Ein Prunkstück von «American Hustle» ist darüber hinaus ohne Frage der perfekt harmonierende Dreiklang aus Dialogen, Figuren und Darstellern. Den skurrilen und teils völlig kaputten, fast schon zu Karikaturen stilisierten Charakteren legen Russell und sein Co-Autor Eric Warren Singer («The International») ausgefeilte Zeilen in den Mund, die, egal ob in Streitgesprächen oder anderweitigen Konversationen meist hervorragend zu unterhalten wissen. Insbesondere die herrlich absurden Auseinandersetzungen zwischen Bradley Coopers («Hangover», «Silver Linings») überambitioniertem FBI-Agenten DiMaso und seinem von Comedy-Star Louis C.K. («Louis») amüsant mürrisch verkörperten Vorgesetzten gehören zu den humoristischen Glanzlichtern des Films. Doch nicht nur in den Wortgefechten weiß die zu Hochform aufspielende und bisweilen regelrecht frei drehende Besetzung zu begeistern, wobei vor allem Hauptdarsteller Christian Bale («The Dark Knight», «The Fighter») auftrumpfen kann.
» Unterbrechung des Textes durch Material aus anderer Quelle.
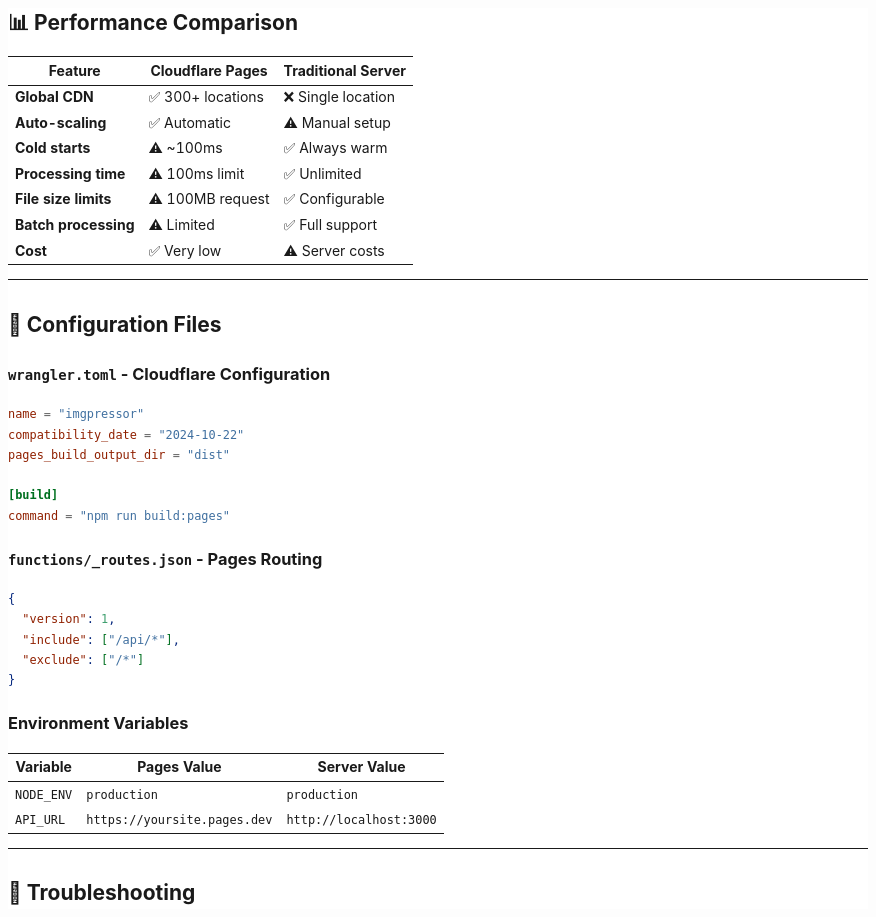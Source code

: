 
## 📊 Performance Comparison

| Feature | Cloudflare Pages | Traditional Server |
|---------|------------------|-------------------|
| **Global CDN** | ✅ 300+ locations | ❌ Single location |
| **Auto-scaling** | ✅ Automatic | ⚠️ Manual setup |
| **Cold starts** | ⚠️ ~100ms | ✅ Always warm |
| **Processing time** | ⚠️ 100ms limit | ✅ Unlimited |
| **File size limits** | ⚠️ 100MB request | ✅ Configurable |
| **Batch processing** | ⚠️ Limited | ✅ Full support |
| **Cost** | ✅ Very low | ⚠️ Server costs |

---

## 🔧 Configuration Files

### `wrangler.toml` - Cloudflare Configuration
```toml
name = "imgpressor"
compatibility_date = "2024-10-22"
pages_build_output_dir = "dist"

[build]
command = "npm run build:pages"
```

### `functions/_routes.json` - Pages Routing
```json
{
  "version": 1,
  "include": ["/api/*"],
  "exclude": ["/*"]
}
```

### Environment Variables
| Variable | Pages Value | Server Value |
|----------|-------------|--------------|
| `NODE_ENV` | `production` | `production` |
| `API_URL` | `https://yoursite.pages.dev` | `http://localhost:3000` |

---

## 🐛 Troubleshooting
Gerade wenn man glaubt, mit dem stets sehenswerten Spiel des Oscar-Preisträgers in allen Facetten inzwischen vertraut zu sein, streut der Brite einen überraschenden Blick oder eine dezente Geste ein, mit denen er mehrere Szenen prompt an sich reißt. Zu letzterem Umstand trägt aber zweifelsohne auch sein fast schon erschreckendes Äußeres mit der bereits erwähnten schwindenden Haarpracht und einer stolzen Plauze bei. Obwohl Bale an vielen Stellen eher zurückhaltend agiert, bekommt man als Zuschauer ein gutes Gefühl für das ambivalente Innenleben seiner Figur, die nicht nur zwischen zwei Frauen steht, sondern auch zunehmende Zweifel an der geplanten Verunglimpfung von Carmine Polito hegt, empfindet er doch bald eine aufrichtige freundschaftliche Zuneigung für den charismatischen Politiker.
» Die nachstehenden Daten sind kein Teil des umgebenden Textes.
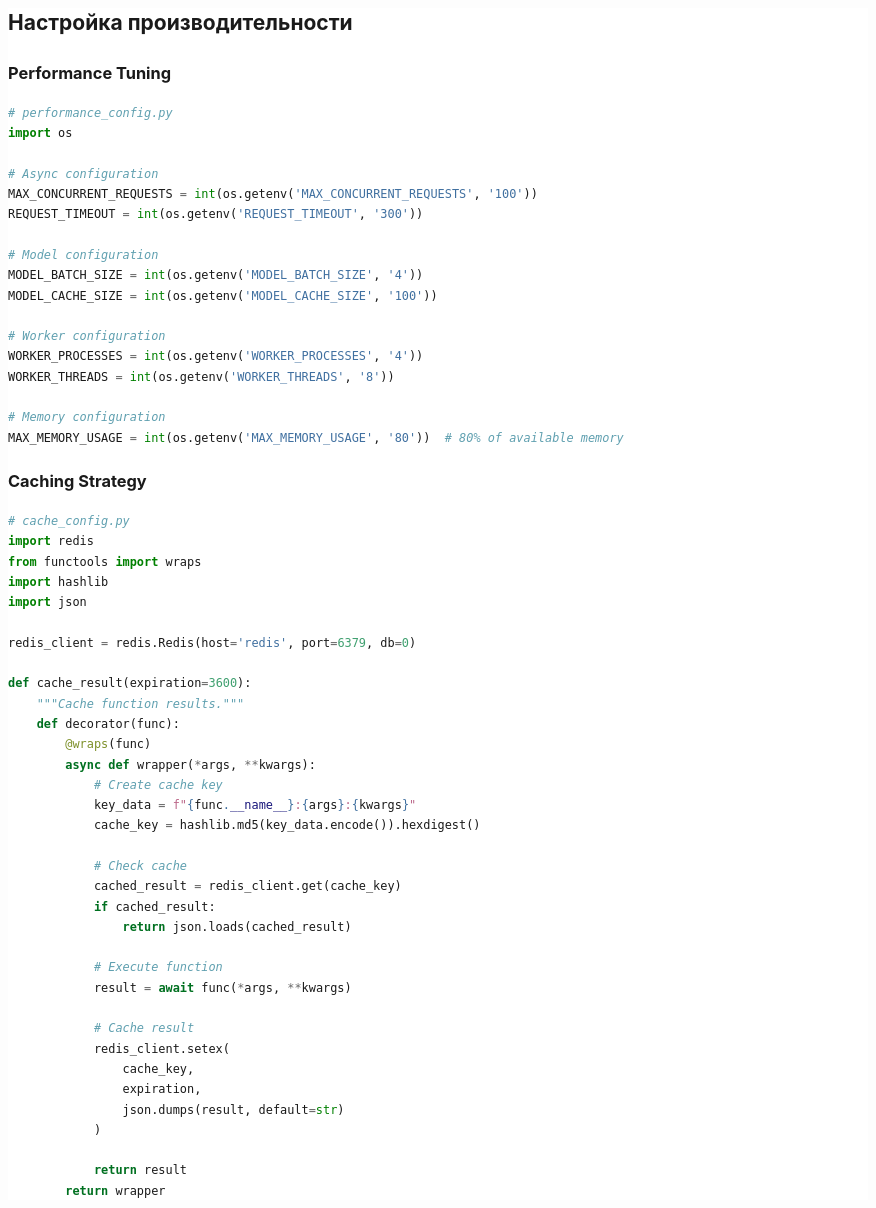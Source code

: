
 ```python
```

## Настройка производительности

### Performance Tuning

```python
# performance_config.py
import os

# Async configuration
MAX_CONCURRENT_REQUESTS = int(os.getenv('MAX_CONCURRENT_REQUESTS', '100'))
REQUEST_TIMEOUT = int(os.getenv('REQUEST_TIMEOUT', '300'))

# Model configuration
MODEL_BATCH_SIZE = int(os.getenv('MODEL_BATCH_SIZE', '4'))
MODEL_CACHE_SIZE = int(os.getenv('MODEL_CACHE_SIZE', '100'))

# Worker configuration
WORKER_PROCESSES = int(os.getenv('WORKER_PROCESSES', '4'))
WORKER_THREADS = int(os.getenv('WORKER_THREADS', '8'))

# Memory configuration
MAX_MEMORY_USAGE = int(os.getenv('MAX_MEMORY_USAGE', '80'))  # 80% of available memory
```

### Caching Strategy

```python
# cache_config.py
import redis
from functools import wraps
import hashlib
import json

redis_client = redis.Redis(host='redis', port=6379, db=0)

def cache_result(expiration=3600):
    """Cache function results."""
    def decorator(func):
        @wraps(func)
        async def wrapper(*args, **kwargs):
            # Create cache key
            key_data = f"{func.__name__}:{args}:{kwargs}"
            cache_key = hashlib.md5(key_data.encode()).hexdigest()
            
            # Check cache
            cached_result = redis_client.get(cache_key)
            if cached_result:
                return json.loads(cached_result)
            
            # Execute function
            result = await func(*args, **kwargs)
            
            # Cache result
            redis_client.setex(
                cache_key,
                expiration,
                json.dumps(result, default=str)
            )
            
            return result
        return wrapper
```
Umso bedauerlicher ist es, dass sich die bestechenden Qualitäten von «American Hustle» nur eingeschränkt auf die im Zentrum stehende Handlung erstrecken. Auch wenn die absurden Entwicklungen der Story gerade aufgrund des Bezugs auf wahre Begebenheiten eine bizarre Faszination ausüben, dreht sich das Geschehen ab einem gewissen Punkt weitestgehend im Kreis. Etwas arm an Spannungshöhepunkten, kann die Geschichte ihr Niveau nicht über die gesamte Laufzeit halten. Spätestens auf der Zielgeraden lässt der Film wirklichen Pfiff vermissen, bevor er dann, abgesehen von einem zumindest gut funktionierenden Twist, sogar recht unspektakulär endet.

Nichtsdestotrotz setzt Regisseur David O. Russell mit «American Hustle» seine beeindruckende Serie bemerkenswerter Filme fast reibungslos fort. Dabei bietet er vor allem seinen erstklassigen Darstellern viel Raum zur Entfaltung, den diese, herrlich verkleidet, auch mit Freude nutzen. Die Schauspieler sind es auch, die die oftmals zündende Dialog- und Situationskomik ebenso vorzüglich transportieren wie die tragischen Töne. Erzählerisch erfindet Russell das Rad jedoch keineswegs neu, tritt gegen Ende im Kampf gegen vereinzelte Längen und Redundanzen sogar auf der Stelle. Damit ist «American Hustle» zwar ein gekonnter und über weite Strecken unterhaltsamer Balanceakt zwischen skurriler Komödie und zwischenmenschlichem Drama, jedoch leider nicht der beste Film des Jahres.

«American Hustle» ist ab dem 13. Februar in den deutschen Kinos zu sehen.